Much confusion created both by the lack of knowledge concerning the Japanese Air Force and the involved Japanese method of designating their aircraft has persisted, and it is seldom that one can feel with certainty that the Japanese aircraft being referred to in a document or in conversation is the one under consideration. Perhaps the following will clarify the misinterpretation encountered.

When the war with Japan broke out, it was discovered that the Japanese used a fighter whose partial designation was "Type O." The press began immediately to use the "catchy" term Zero. Unfortunately, there are at least seven Japanese airplanes designated as Zeros, including fighters, bombers, and seaplanes. The term Zero indicates the year the aircraft was commissioned; consequently, all Japanese aircraft commissioned in 1940 are Zeros. After much discussion, it was decided by the United States Army Air Forces that the only satisfactory solution was to use as much of the translated Japanese designation as practicable and append a suitable code name. Thus, the proper designation for the aircraft being discussed here is Type O F Hamp, the Type O F (1940 fighter type) being the portion of the translated Japanese designation, and Hamp being the assigned code name.

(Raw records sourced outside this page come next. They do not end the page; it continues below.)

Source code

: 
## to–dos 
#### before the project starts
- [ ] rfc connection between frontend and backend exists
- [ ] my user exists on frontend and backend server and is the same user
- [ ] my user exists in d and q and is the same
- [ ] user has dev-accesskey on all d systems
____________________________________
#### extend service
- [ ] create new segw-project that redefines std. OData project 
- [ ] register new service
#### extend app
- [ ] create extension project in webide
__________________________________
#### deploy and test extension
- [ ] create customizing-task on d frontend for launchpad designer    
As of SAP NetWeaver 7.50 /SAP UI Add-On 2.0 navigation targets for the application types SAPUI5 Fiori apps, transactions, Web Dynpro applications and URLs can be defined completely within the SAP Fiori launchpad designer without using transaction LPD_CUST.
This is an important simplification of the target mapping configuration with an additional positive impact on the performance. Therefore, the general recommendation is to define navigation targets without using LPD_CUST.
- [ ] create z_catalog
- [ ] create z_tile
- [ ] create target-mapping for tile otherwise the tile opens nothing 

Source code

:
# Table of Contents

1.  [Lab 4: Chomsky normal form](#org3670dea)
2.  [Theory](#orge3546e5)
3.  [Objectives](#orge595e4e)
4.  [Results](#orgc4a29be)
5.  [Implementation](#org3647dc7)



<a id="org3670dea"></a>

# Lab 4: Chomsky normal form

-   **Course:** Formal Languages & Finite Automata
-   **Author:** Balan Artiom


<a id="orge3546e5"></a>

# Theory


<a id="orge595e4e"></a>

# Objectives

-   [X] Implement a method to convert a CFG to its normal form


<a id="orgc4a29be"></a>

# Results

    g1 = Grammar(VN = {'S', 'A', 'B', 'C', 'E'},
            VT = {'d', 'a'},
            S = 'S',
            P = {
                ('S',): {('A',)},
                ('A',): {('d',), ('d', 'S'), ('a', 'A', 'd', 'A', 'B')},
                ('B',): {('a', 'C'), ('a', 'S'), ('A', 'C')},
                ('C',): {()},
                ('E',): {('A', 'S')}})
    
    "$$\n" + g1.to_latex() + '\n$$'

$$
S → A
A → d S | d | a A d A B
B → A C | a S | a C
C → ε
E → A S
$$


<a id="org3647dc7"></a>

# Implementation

The Hamp is of all-metal construction except for the fabric-covered control surfaces. The general workmanship is good and cleanness of aerodynamic design is enhanced by generous fairings, flush riveting, and a smooth paint finish. Construction is light but not flimsy, and, contrary to popular belief, is strong, Japanese spar and skin strengths comparing favorably with our own. Probably the factor that has contributed most to the misconception of Japanese airplane flimsiness, is their extreme vulnerability. Japanese aircraft are not fitted with leak- proof tanks, bullet-proof glass or armor plate and are not capable of taking even a small amount of the punishment that our own aircraft can sustain in combat. Therefore, hits in the unprotected fuel tanks will often result in fire and explosion, and the resultant disintegration of the aircraft may be misinterpreted as a structural weakness.

This aircraft is powered by a Nakajima Sakae 21, a development of the Sakae 12 used in the Zeke. Production of this engine began in 1942. The principal modifications made to the Sakae 12 to develop the 21 was to substitute a down-draft carburetor for an up-draft type and a two-speed supercharger for one of single speed design. Following are some of the important characteristics of the Sakae 21:

Cooling mediumAir
Cylinders14 radial
Bore5.12"
Stroke5.91"
Displacement1700 cu in
Compression ratio7:1 (est)
Diameter45"
Length63"
Weight1175 lb (est)
Propeller gear ratio12:7
Blower ratios6.38:1
8.43:1
Take off power950 hp at 2600 rpm
Rated power1020 hp at 6400 ft
885 hp at 15,700 ft

The three-bladed propeller is all-metal, constant-speed, and modeled after a Hamilton Standard design.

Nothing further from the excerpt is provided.